In the U.S., more than 97 percent of the transmission line miles are installed overhead, so it is difficult to justify installing underground power. Established standard design and construction practices are to place such lines overhead. Unless undergrounding is justified by physical constraints, the utility would be responsible for the differential cost between the overhead and underground installation of the line. That differential cost must be financed and will impact the utility's return on investments to their stockholders.

Changes Required

Regulatory reform. The first required change is a redefinition of who is responsible for the differential costs associated with building and maintaining power lines underground and converting overhead lines to underground. Currently for distribution lines, those costs are passed on to the land developers who request underground services who, in turn, pass the costs on to home buyers. This seems an equitable way to handle the initial construction costs. Under these ­arrangements, however, utilities remain responsible for the higher maintenance costs over the life of the lines. In addition, for those utilities without underground facilities on their systems, the initial costs for converting overhead lines to underground lines would require additional startup costs associated with staff training, stocking their warehouses with underground materials and equipment, developing new standards, and purchasing new equipment for underground installation and maintenance.

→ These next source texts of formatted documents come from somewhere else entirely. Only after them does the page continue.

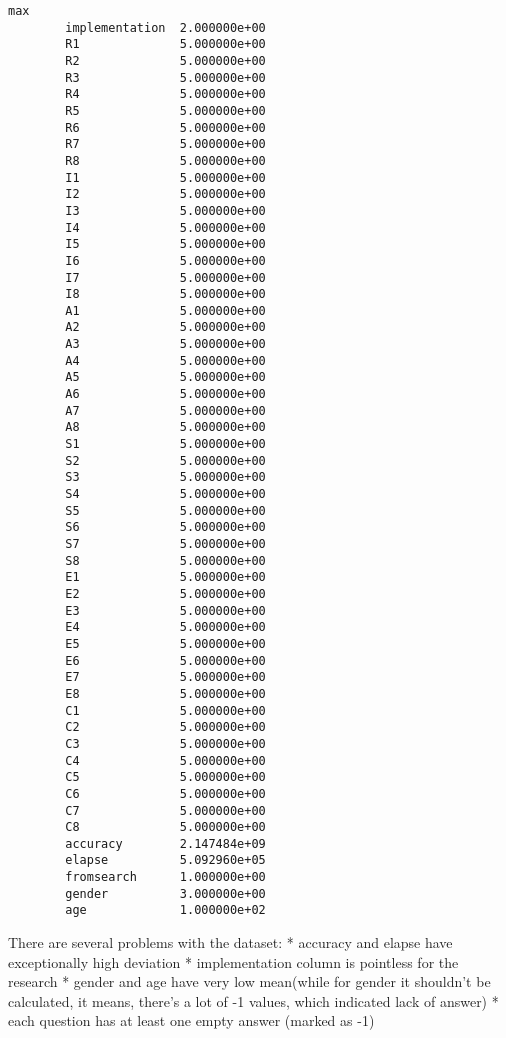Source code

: \documentclass[11pt]{article}
\begin{document}
\begin{Verbatim}[commandchars=\\\{\}]
                                 max  
        implementation  2.000000e+00  
        R1              5.000000e+00  
        R2              5.000000e+00  
        R3              5.000000e+00  
        R4              5.000000e+00  
        R5              5.000000e+00  
        R6              5.000000e+00  
        R7              5.000000e+00  
        R8              5.000000e+00  
        I1              5.000000e+00  
        I2              5.000000e+00  
        I3              5.000000e+00  
        I4              5.000000e+00  
        I5              5.000000e+00  
        I6              5.000000e+00  
        I7              5.000000e+00  
        I8              5.000000e+00  
        A1              5.000000e+00  
        A2              5.000000e+00  
        A3              5.000000e+00  
        A4              5.000000e+00  
        A5              5.000000e+00  
        A6              5.000000e+00  
        A7              5.000000e+00  
        A8              5.000000e+00  
        S1              5.000000e+00  
        S2              5.000000e+00  
        S3              5.000000e+00  
        S4              5.000000e+00  
        S5              5.000000e+00  
        S6              5.000000e+00  
        S7              5.000000e+00  
        S8              5.000000e+00  
        E1              5.000000e+00  
        E2              5.000000e+00  
        E3              5.000000e+00  
        E4              5.000000e+00  
        E5              5.000000e+00  
        E6              5.000000e+00  
        E7              5.000000e+00  
        E8              5.000000e+00  
        C1              5.000000e+00  
        C2              5.000000e+00  
        C3              5.000000e+00  
        C4              5.000000e+00  
        C5              5.000000e+00  
        C6              5.000000e+00  
        C7              5.000000e+00  
        C8              5.000000e+00  
        accuracy        2.147484e+09  
        elapse          5.092960e+05  
        fromsearch      1.000000e+00  
        gender          3.000000e+00  
        age             1.000000e+02  
\end{Verbatim}
        
    There are several problems with the dataset: * accuracy and elapse have
exceptionally high deviation * implementation column is pointless for
the research * gender and age have very low mean(while for gender it
shouldn't be calculated, it means, there's a lot of -1 values, which
indicated lack of answer) * each question has at least one empty answer
(marked as -1)
\end{document}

A more equitable approach might be to develop separate rates for customers served underground and overhead. Maintenance costs would be tracked and allocated according to the type of service provided to each customer. This would increase the utility's commitment to place distribution lines underground. Under the current system, the utilities have the means to recover initial construction costs. Their reluctance to undergrounding distribution lines stems from the higher maintenance costs they have to absorb when underground lines fail.

Independent assessment of differential costs. Another change needed is the development of an independent assessment of the differential costs associated with installing power lines underground. Utilities cannot take this on, first, because constructing overhead structures-let's say a few structures within a mile-is less expensive than trenching a mile's worth of land to 8 feet or more in depth, and second, because customers generally do not accept a utility's estimates or explanations as credible.

In addition, preparing the independent cost comparisons is fraught with ­challenges. For example, when trying to average the costs of excavating a 10-foot deep trench to a width of 5 feet and include the necessary 2:1 sloping or appropriate shoring required to prevent cave-ins, it is difficult to provide a realistic average cost that considers the types of soils or rock encountered. This is because the cost of excavating is determined by the amount to be excavated and what is to be excavated. There is no average subsurface or soil type in the U.S. that would support such a calculation. The unknowns lead to variable excavating costs that are unrealistic to a U.S. utility and hard to justify to regulatory agencies and customers. This calls for local costs to be developed and examined.

Other changes already are taking place to consider underground power delivery more seriously. Engineers and planners are developing lists of costly obstacles to overcome while customers continue to demand underground power delivery. As storms leave behind damages that cost billions of dollars, everyone will focus more intently on the justification for undergrounding. This change is not revolutionary but reality.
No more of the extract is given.